■ **About this task**
Drop the pictures; give again exactly the lines from the one holding "Hi, I’m @RoshniShehzadi" through the end of the data.

■ **Materials provided**
* * *

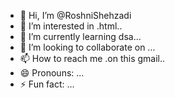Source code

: - 👋 Hi, I’m @RoshniShehzadi
- 👀 I’m interested in .html..
- 🌱 I’m currently learning dsa...
- 💞️ I’m looking to collaborate on ...
- 📫 How to reach me .on this gmail..
- 😄 Pronouns: ...
- ⚡ Fun fact: ...

<!---
RoshniShehzadi/RoshniShehzadi is a ✨ special ✨ repository because its `README.md` (this file) appears on your GitHub profile.
You can click the Preview link to take a look at your changes.
--->
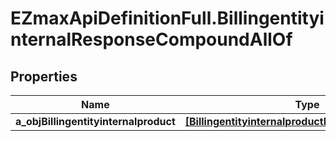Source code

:# EZmaxApiDefinitionFull.BillingentityinternalResponseCompoundAllOf

## Properties

Name | Type | Description | Notes
------------ | ------------- | ------------- | -------------
**a_objBillingentityinternalproduct** | [**[BillingentityinternalproductResponseCompound]**](BillingentityinternalproductResponseCompound.md) |  |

* * *

■ **Reply to the task**
: - 👋 Hi, I’m @RoshniShehzadi
- 👀 I’m interested in .html..
- 🌱 I’m currently learning dsa...
- 💞️ I’m looking to collaborate on ...
- 📫 How to reach me .on this gmail..
- 😄 Pronouns: ...
- ⚡ Fun fact: ...

<!---
RoshniShehzadi/RoshniShehzadi is a ✨ special ✨ repository because its `README.md` (this file) appears on your GitHub profile.
You can click the Preview link to take a look at your changes.
--->
Source code

:# EZmaxApiDefinitionFull.BillingentityinternalResponseCompoundAllOf

## Properties

Name | Type | Description | Notes
------------ | ------------- | ------------- | -------------
**a_objBillingentityinternalproduct** | [**[BillingentityinternalproductResponseCompound]**](BillingentityinternalproductResponseCompound.md) |  |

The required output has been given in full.